Earlier today (April 5), the Reserve Bank of India kept interest rate a constant, as it was widely expected to do. This is the fourth successive time rates have been left intact, and according to market observers, the central will likely stay on the same track until the general elections are over and the new government assumes its position in early June. (Unless something quite dramatic breaks in the global or Indian economy between now and then.)
What NRIs should watch out for
The dollar has been gaining across a broad range of global currencies in recent days, much of which has to do with expectations that the US Federal Reserve will finally get cracking on interest rate cuts from June.
The rupee's short-term prospects will also be hedged by Indian forex reserves at all-time highs of $645.6 billion. But against that there is the threat of rising crude prices and what that means for India's import bills.
The decision to maintain status quo will keep the ongoing residential real estate sales momentum on course and unimpeded.
Indian stocks, meanwhile, took the RBI move to keep things the same - at 6.5 per cent base rate - in its stride, gaining 53 points by 12.30 UAE time.
The India economy continues to put in some serious growth - RBI forecasts 7 per cent for financial year 2025 - and with key sectors continue to make headway even in a rate-unchanged environment.
Anuj Puri, Chairman of Anarock, the real estate consultancy, namechecks the two obvious win-wins - the Indian economy ticking along and inflation getting reined. "The decision to maintain status quo will keep the ongoing residential real estate sales momentum on course and unimpeded," said Puri. "Aspiring homebuyers eyeing a purchase will proceed with confidence.
"Housing sales across the Top 7 cities have been phenomenal in the last few quarters, even though prices are rising steadily. Average residential prices across these cities have seen a significant jump in the last one year – ranging between 10-32 per cent in Q1-2024 compared to Q1-2023. Thus, the breather which RBI's unchanged repo rate will provide to home loan borrowers is apt and welcome."
Countdown to elections
Above everything looms the elections, stretching over multiple rounds and culminating in the installation of the government.
Bloomberg reported that RBI's Monetary Policy Committee voted five-to-one to keep the benchmark repurchase rate at 6.5 per cent on Friday. The six-member panel also decided to retain its relatively hawkish policy stance of 'withdrawal of accommodation'.

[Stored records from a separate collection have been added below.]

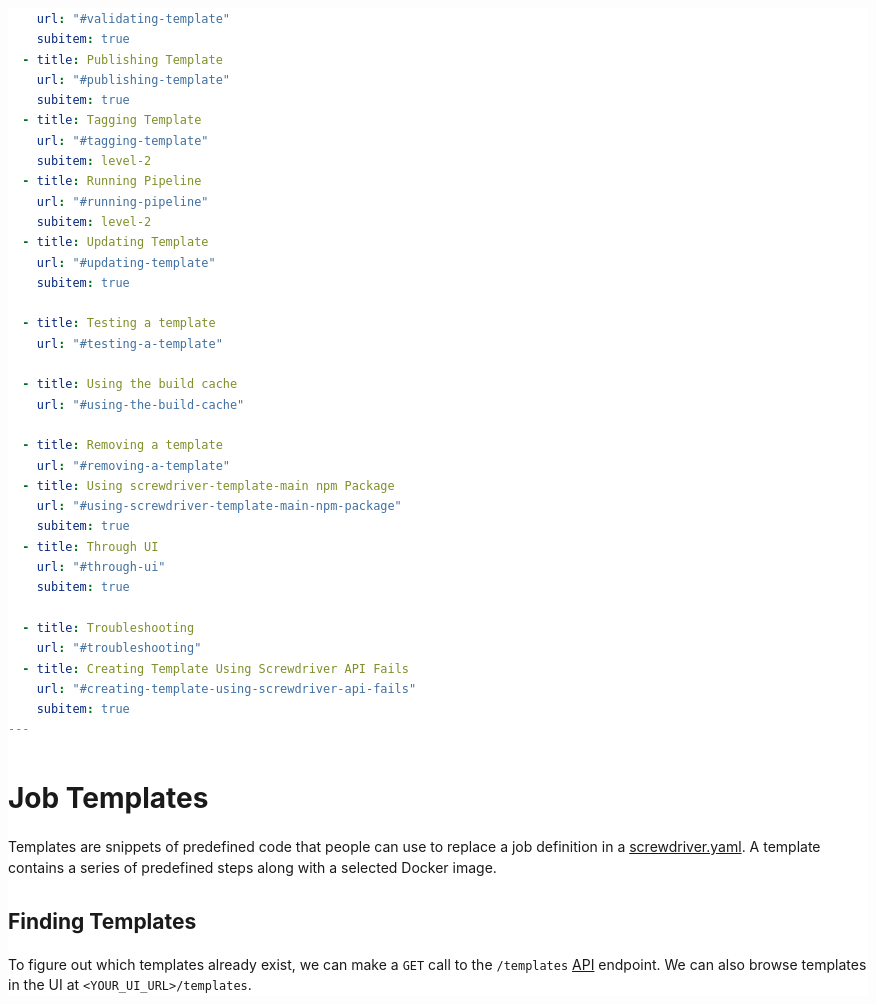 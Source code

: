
 ```yaml
    url: "#validating-template"
    subitem: true
  - title: Publishing Template
    url: "#publishing-template"
    subitem: true
  - title: Tagging Template
    url: "#tagging-template"
    subitem: level-2
  - title: Running Pipeline
    url: "#running-pipeline"
    subitem: level-2
  - title: Updating Template
    url: "#updating-template"
    subitem: true

  - title: Testing a template
    url: "#testing-a-template"

  - title: Using the build cache
    url: "#using-the-build-cache"

  - title: Removing a template
    url: "#removing-a-template"
  - title: Using screwdriver-template-main npm Package
    url: "#using-screwdriver-template-main-npm-package"
    subitem: true
  - title: Through UI
    url: "#through-ui"
    subitem: true

  - title: Troubleshooting
    url: "#troubleshooting"
  - title: Creating Template Using Screwdriver API Fails
    url: "#creating-template-using-screwdriver-api-fails"
    subitem: true
---
```


Job Templates
=============

Templates are snippets of predefined code that people can use to replace a job definition in a
[screwdriver.yaml](../configuration). A template contains a series of predefined steps along with a selected Docker
image.

Finding Templates
-----------------

To figure out which templates already exist, we can make a `GET` call to the `/templates` [API](../api) endpoint. We can
also browse templates in the UI at `<YOUR_UI_URL>/templates`.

Hotter-than-usual temperatures across the country and strong economic expansion has complicated the timing of any rate easing, according to Bloomberg. Rising food prices have been the main driver of India's inflation, which remains well above the Reserve Bank of India's 4 per cent target. The central bank governor has said in the past it wouldn't consider easing unless inflation settles durably around its goal.
Governor Shaktikanta Das said the central bank 'remains resolute in its assessment to aligning inflation to its target.' "The last mile of disinflation is turning out to be challenging."
India's economy is estimated to have expanded 8 per cent or higher in the fiscal year ended in March, with officials predicting over 7 per cent growth in the current financial year.